Looks like we got a few more:
Al-Hindi was among 13 men, ages 19 to 32, arrested in raids late Tuesday in London, the nearby towns of Watford and Luton, and Blackburn in northwestern England. One man was freed Wednesday without charge. The others were being questioned at a London police station “on suspicion of being concerned in the commission, preparation or instigation of acts of terrorism,” police said, according to the Associated Press.
The arrests in Pakistan that led investigators to al-Hindi began in June with the apprehension by Pakistani paramilitary forces of Mussad Aruchi, an al Qaeda operative. The operation was supervised by the CIA, officials said.

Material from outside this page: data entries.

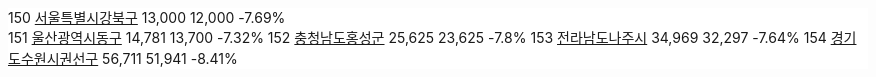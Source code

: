   <tr class="item">
    <td>150</td>
    <td><a href="/apt/서울특별시강북구">서울특별시강북구</a></td>
    <td>13,000</td>
    <td>12,000</td>
    <td>-7.69%</td>
  </tr>

  <tr>
    <td colspan="5">
      <script async src="https://pagead2.googlesyndication.com/pagead/js/adsbygoogle.js?client=ca-pub-3485438051770037"
          crossorigin="anonymous"></script>
      <ins class="adsbygoogle"
          style="display:block; text-align:center;"
          data-ad-layout="in-article"
          data-ad-format="fluid"
          data-ad-client="ca-pub-3485438051770037"
          data-ad-slot="2046582130"></ins>
      <script>
          (adsbygoogle = window.adsbygoogle || []).push({});
      </script>
    </td>
  </tr>            
            
  <tr class="item">
    <td>151</td>
    <td><a href="/apt/울산광역시동구">울산광역시동구</a></td>
    <td>14,781</td>
    <td>13,700</td>
    <td>-7.32%</td>
  </tr>

  <tr class="item">
    <td>152</td>
    <td><a href="/apt/충청남도홍성군">충청남도홍성군</a></td>
    <td>25,625</td>
    <td>23,625</td>
    <td>-7.8%</td>
  </tr>

  <tr class="item">
    <td>153</td>
    <td><a href="/apt/전라남도나주시">전라남도나주시</a></td>
    <td>34,969</td>
    <td>32,297</td>
    <td>-7.64%</td>
  </tr>

  <tr class="item">
    <td>154</td>
    <td><a href="/apt/경기도수원시권선구">경기도수원시권선구</a></td>
    <td>56,711</td>
    <td>51,941</td>
    <td>-8.41%</td>
  </tr>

Aruchi, described as a nephew of Khalid Sheik Mohammed, the architect of the attacks of Sept. 11, 2001, told interrogators he “was sure that al Qaeda would hit New York or Washington pretty soon.” He is also a cousin of Ramzi Ahmed Yousef, who was convicted of planning and carrying out an attack on the World Trade Center in 1993.

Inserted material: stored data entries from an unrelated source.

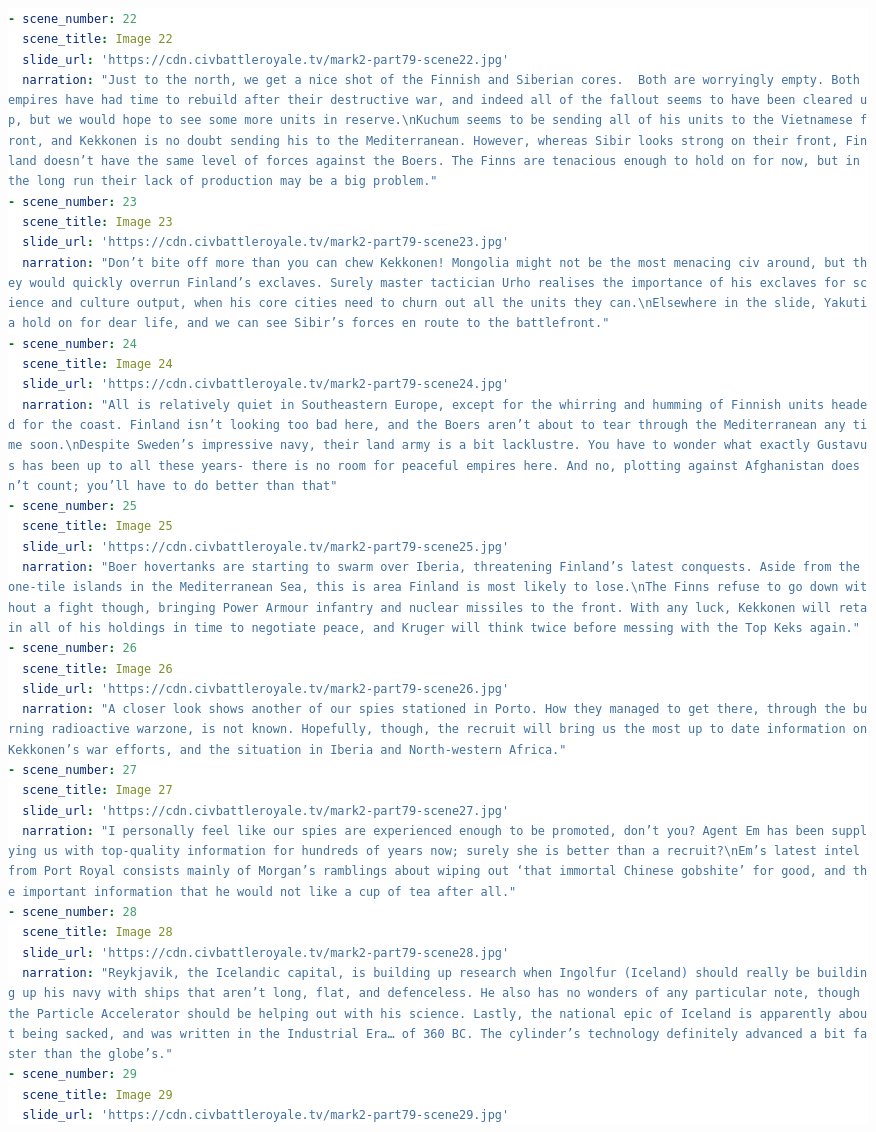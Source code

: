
 ```yaml
- scene_number: 22
  scene_title: Image 22
  slide_url: 'https://cdn.civbattleroyale.tv/mark2-part79-scene22.jpg'
  narration: "Just to the north, we get a nice shot of the Finnish and Siberian cores.  Both are worryingly empty. Both empires have had time to rebuild after their destructive war, and indeed all of the fallout seems to have been cleared up, but we would hope to see some more units in reserve.\nKuchum seems to be sending all of his units to the Vietnamese front, and Kekkonen is no doubt sending his to the Mediterranean. However, whereas Sibir looks strong on their front, Finland doesn’t have the same level of forces against the Boers. The Finns are tenacious enough to hold on for now, but in the long run their lack of production may be a big problem."
- scene_number: 23
  scene_title: Image 23
  slide_url: 'https://cdn.civbattleroyale.tv/mark2-part79-scene23.jpg'
  narration: "Don’t bite off more than you can chew Kekkonen! Mongolia might not be the most menacing civ around, but they would quickly overrun Finland’s exclaves. Surely master tactician Urho realises the importance of his exclaves for science and culture output, when his core cities need to churn out all the units they can.\nElsewhere in the slide, Yakutia hold on for dear life, and we can see Sibir’s forces en route to the battlefront."
- scene_number: 24
  scene_title: Image 24
  slide_url: 'https://cdn.civbattleroyale.tv/mark2-part79-scene24.jpg'
  narration: "All is relatively quiet in Southeastern Europe, except for the whirring and humming of Finnish units headed for the coast. Finland isn’t looking too bad here, and the Boers aren’t about to tear through the Mediterranean any time soon.\nDespite Sweden’s impressive navy, their land army is a bit lacklustre. You have to wonder what exactly Gustavus has been up to all these years- there is no room for peaceful empires here. And no, plotting against Afghanistan doesn’t count; you’ll have to do better than that"
- scene_number: 25
  scene_title: Image 25
  slide_url: 'https://cdn.civbattleroyale.tv/mark2-part79-scene25.jpg'
  narration: "Boer hovertanks are starting to swarm over Iberia, threatening Finland’s latest conquests. Aside from the one-tile islands in the Mediterranean Sea, this is area Finland is most likely to lose.\nThe Finns refuse to go down without a fight though, bringing Power Armour infantry and nuclear missiles to the front. With any luck, Kekkonen will retain all of his holdings in time to negotiate peace, and Kruger will think twice before messing with the Top Keks again."
- scene_number: 26
  scene_title: Image 26
  slide_url: 'https://cdn.civbattleroyale.tv/mark2-part79-scene26.jpg'
  narration: "A closer look shows another of our spies stationed in Porto. How they managed to get there, through the burning radioactive warzone, is not known. Hopefully, though, the recruit will bring us the most up to date information on Kekkonen’s war efforts, and the situation in Iberia and North-western Africa."
- scene_number: 27
  scene_title: Image 27
  slide_url: 'https://cdn.civbattleroyale.tv/mark2-part79-scene27.jpg'
  narration: "I personally feel like our spies are experienced enough to be promoted, don’t you? Agent Em has been supplying us with top-quality information for hundreds of years now; surely she is better than a recruit?\nEm’s latest intel from Port Royal consists mainly of Morgan’s ramblings about wiping out ‘that immortal Chinese gobshite’ for good, and the important information that he would not like a cup of tea after all."
- scene_number: 28
  scene_title: Image 28
  slide_url: 'https://cdn.civbattleroyale.tv/mark2-part79-scene28.jpg'
  narration: "Reykjavik, the Icelandic capital, is building up research when Ingolfur (Iceland) should really be building up his navy with ships that aren’t long, flat, and defenceless. He also has no wonders of any particular note, though the Particle Accelerator should be helping out with his science. Lastly, the national epic of Iceland is apparently about being sacked, and was written in the Industrial Era… of 360 BC. The cylinder’s technology definitely advanced a bit faster than the globe’s."
- scene_number: 29
  scene_title: Image 29
  slide_url: 'https://cdn.civbattleroyale.tv/mark2-part79-scene29.jpg'
```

Aruchi’s capture led to the arrest of Muhammad Naeem Noor Khan, a Pakistani, in the city of Lahore on July 13, and to the apprehension last week of Ahmed Khalfan Ghailani, a Tanzanian wanted in connection with the 1998 bombings of the U.S. embassies in Kenya and Tanzania.

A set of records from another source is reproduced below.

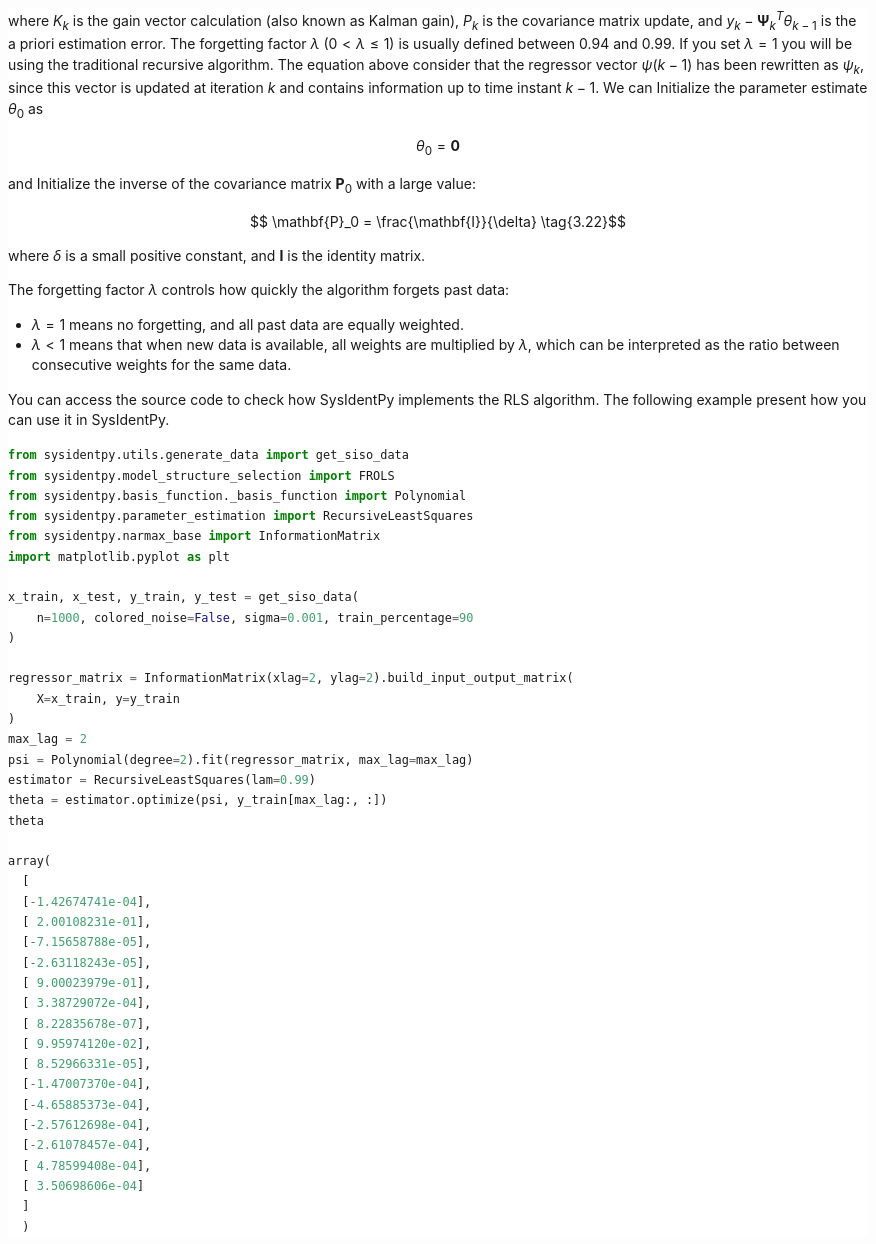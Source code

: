 where $K_k$ is the gain vector calculation (also known as Kalman gain), $P_k$ is the covariance matrix update, and $y_k - \mathbf{\Psi}_k^T \theta_{k-1}$ is the a priori estimation error. The forgetting factor $\lambda$ ($0 < \lambda \leq 1$) is usually defined between $0.94$ and $0.99$. If you set $\lambda = 1$ you will be using the traditional recursive algorithm. The equation above consider that the regressor vector $\psi(k-1)$ has been rewritten as $\psi_k$, since this vector is updated at iteration $k$ and contains information up to time instant $k-1$. We can  Initialize the parameter estimate $\theta_0$ as

$$ \theta_0 = \mathbf{0} \tag{3.21}$$

and Initialize the inverse of the covariance matrix $\mathbf{P}_0$ with a large value:

$$ \mathbf{P}_0 = \frac{\mathbf{I}}{\delta} \tag{3.22}$$

where $\delta$ is a small positive constant, and $\mathbf{I}$ is the identity matrix.

The forgetting factor $\lambda$ controls how quickly the algorithm forgets past data:
- $\lambda = 1$ means no forgetting, and all past data are equally weighted.
- $\lambda < 1$ means that when new data is available, all weights are multiplied by $\lambda$, which can be interpreted as the ratio between consecutive weights for the same data.

You can access the source code to check how SysIdentPy implements the RLS algorithm. The following example present how you can use it in SysIdentPy.

```python
from sysidentpy.utils.generate_data import get_siso_data
from sysidentpy.model_structure_selection import FROLS
from sysidentpy.basis_function._basis_function import Polynomial
from sysidentpy.parameter_estimation import RecursiveLeastSquares
from sysidentpy.narmax_base import InformationMatrix
import matplotlib.pyplot as plt

x_train, x_test, y_train, y_test = get_siso_data(
    n=1000, colored_noise=False, sigma=0.001, train_percentage=90
)

regressor_matrix = InformationMatrix(xlag=2, ylag=2).build_input_output_matrix(
    X=x_train, y=y_train
)
max_lag = 2
psi = Polynomial(degree=2).fit(regressor_matrix, max_lag=max_lag)
estimator = RecursiveLeastSquares(lam=0.99)
theta = estimator.optimize(psi, y_train[max_lag:, :])
theta

array(
  [
  [-1.42674741e-04],
  [ 2.00108231e-01],
  [-7.15658788e-05],
  [-2.63118243e-05],
  [ 9.00023979e-01],
  [ 3.38729072e-04],
  [ 8.22835678e-07],
  [ 9.95974120e-02],
  [ 8.52966331e-05],
  [-1.47007370e-04],
  [-4.65885373e-04],
  [-2.57612698e-04],
  [-2.61078457e-04],
  [ 4.78599408e-04],
  [ 3.50698606e-04]
  ]
  )
```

Bush administration officials said the terror alert for financial sectors in Washington, New York and Newark was based in part on the contents of a laptop computer, disks and other materials seized during an arrest of an al Qaeda fugitive in Pakistan in late July showing that al Qaeda operatives had conducted detailed surveillance of the five buildings. U.S. officials did not make clear until Tuesday that the surveillance was conducted three to four years ago and that authorities were not sure whether it had continued.